**Records to process**.
--- START ---

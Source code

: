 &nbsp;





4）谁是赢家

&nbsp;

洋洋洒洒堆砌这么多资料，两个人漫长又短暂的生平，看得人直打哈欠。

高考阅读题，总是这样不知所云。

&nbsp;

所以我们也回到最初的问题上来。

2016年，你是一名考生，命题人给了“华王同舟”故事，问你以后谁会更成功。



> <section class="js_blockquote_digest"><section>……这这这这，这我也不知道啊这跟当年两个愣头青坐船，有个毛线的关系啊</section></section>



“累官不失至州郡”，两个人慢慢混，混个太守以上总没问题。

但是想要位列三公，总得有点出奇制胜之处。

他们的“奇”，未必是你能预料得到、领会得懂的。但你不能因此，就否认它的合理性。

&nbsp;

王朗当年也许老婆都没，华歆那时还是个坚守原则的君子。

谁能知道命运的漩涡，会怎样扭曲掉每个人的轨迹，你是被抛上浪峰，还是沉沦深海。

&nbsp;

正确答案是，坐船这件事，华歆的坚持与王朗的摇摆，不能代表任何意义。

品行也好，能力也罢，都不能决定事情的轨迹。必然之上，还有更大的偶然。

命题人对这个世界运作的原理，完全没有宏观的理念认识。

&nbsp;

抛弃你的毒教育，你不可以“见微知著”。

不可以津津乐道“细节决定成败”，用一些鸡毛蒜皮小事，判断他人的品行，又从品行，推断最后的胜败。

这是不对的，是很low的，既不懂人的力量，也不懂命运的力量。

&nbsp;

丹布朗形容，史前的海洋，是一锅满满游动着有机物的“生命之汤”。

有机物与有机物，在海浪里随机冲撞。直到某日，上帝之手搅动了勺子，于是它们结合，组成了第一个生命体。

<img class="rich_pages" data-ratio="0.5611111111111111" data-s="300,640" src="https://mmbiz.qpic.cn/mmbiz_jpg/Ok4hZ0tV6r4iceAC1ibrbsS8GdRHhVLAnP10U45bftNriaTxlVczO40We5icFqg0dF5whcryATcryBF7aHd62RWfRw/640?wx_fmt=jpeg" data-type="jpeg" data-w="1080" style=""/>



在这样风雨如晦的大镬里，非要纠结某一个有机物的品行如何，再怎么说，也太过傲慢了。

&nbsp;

--- END ---
--- START ---

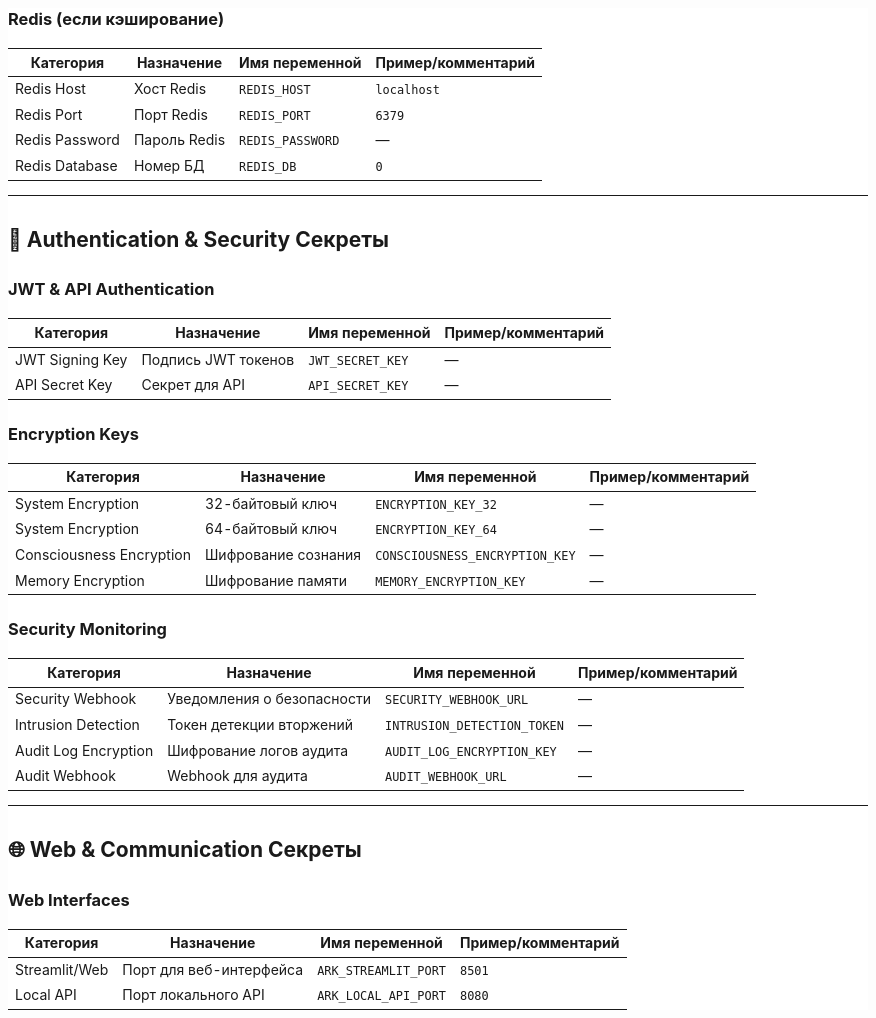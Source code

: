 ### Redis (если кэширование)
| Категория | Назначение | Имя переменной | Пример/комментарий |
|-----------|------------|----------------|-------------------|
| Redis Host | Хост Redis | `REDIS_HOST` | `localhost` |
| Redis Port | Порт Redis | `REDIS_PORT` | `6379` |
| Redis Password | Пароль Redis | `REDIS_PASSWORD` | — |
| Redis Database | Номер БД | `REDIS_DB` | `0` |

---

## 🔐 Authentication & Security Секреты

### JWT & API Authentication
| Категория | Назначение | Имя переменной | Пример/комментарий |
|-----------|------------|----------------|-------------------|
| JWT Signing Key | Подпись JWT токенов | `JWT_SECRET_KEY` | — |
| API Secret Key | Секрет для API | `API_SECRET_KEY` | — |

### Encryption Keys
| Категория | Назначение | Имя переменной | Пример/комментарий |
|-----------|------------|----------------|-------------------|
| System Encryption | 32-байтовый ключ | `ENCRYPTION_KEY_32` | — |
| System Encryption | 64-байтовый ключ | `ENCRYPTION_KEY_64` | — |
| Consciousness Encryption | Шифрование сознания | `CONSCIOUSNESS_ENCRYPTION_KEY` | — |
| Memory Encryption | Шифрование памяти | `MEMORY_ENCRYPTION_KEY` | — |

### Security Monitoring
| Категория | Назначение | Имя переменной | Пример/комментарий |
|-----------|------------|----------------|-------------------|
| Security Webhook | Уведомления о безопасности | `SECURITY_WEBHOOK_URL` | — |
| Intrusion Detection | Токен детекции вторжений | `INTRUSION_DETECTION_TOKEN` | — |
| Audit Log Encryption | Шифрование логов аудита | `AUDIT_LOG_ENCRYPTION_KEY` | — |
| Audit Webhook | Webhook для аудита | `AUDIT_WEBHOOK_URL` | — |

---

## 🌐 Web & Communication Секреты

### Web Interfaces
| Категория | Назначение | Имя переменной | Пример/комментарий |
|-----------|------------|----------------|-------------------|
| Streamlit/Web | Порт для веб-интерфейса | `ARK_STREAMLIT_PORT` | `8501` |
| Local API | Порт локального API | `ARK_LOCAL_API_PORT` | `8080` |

--- END ---
--- START ---

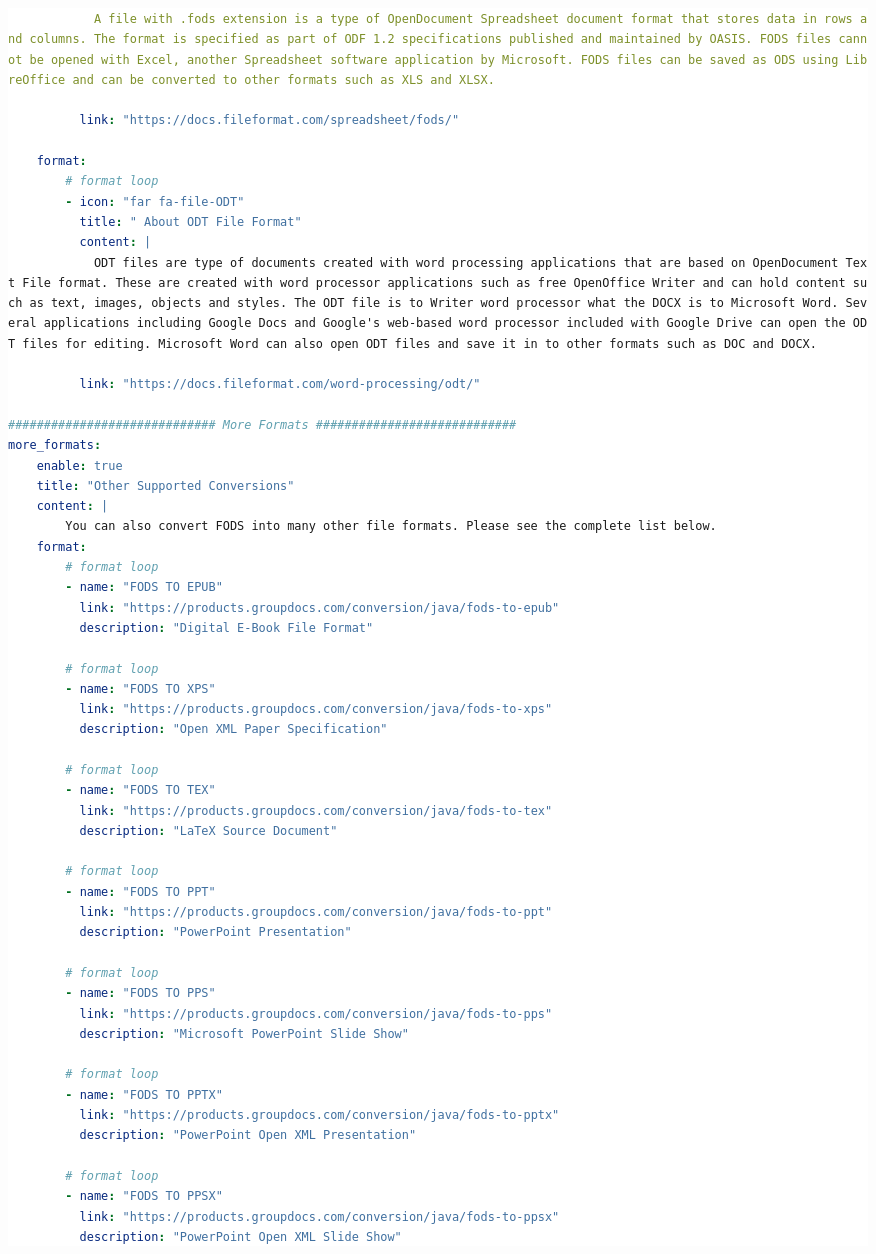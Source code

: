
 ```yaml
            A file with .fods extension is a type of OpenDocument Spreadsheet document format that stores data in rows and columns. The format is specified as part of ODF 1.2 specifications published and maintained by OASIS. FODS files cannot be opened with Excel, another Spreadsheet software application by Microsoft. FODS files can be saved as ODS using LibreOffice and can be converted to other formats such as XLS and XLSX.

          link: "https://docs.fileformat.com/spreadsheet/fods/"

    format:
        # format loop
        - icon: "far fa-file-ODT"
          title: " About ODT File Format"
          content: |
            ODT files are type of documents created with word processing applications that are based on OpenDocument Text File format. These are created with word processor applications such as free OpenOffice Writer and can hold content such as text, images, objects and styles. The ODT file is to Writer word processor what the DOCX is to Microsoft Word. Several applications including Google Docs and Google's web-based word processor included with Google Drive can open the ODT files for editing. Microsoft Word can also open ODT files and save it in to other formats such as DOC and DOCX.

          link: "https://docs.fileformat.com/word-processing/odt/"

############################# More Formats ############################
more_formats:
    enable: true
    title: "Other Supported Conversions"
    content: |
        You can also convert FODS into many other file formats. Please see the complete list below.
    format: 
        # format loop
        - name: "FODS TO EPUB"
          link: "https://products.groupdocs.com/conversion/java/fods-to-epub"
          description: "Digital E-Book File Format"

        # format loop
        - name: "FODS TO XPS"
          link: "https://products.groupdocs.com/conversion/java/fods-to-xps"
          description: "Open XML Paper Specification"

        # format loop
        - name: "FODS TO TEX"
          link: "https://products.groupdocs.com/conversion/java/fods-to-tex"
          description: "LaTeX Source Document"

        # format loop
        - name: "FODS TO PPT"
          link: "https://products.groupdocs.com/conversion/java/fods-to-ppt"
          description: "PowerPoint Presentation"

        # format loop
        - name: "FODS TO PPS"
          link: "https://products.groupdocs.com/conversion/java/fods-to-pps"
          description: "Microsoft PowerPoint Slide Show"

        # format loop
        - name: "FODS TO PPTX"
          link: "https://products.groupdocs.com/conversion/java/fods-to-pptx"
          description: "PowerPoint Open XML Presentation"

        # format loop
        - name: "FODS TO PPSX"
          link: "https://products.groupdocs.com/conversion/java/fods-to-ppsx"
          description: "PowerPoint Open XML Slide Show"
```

--- END ---

In how many lines of the records does the word "Presentation" appear? Reply with the number only.

2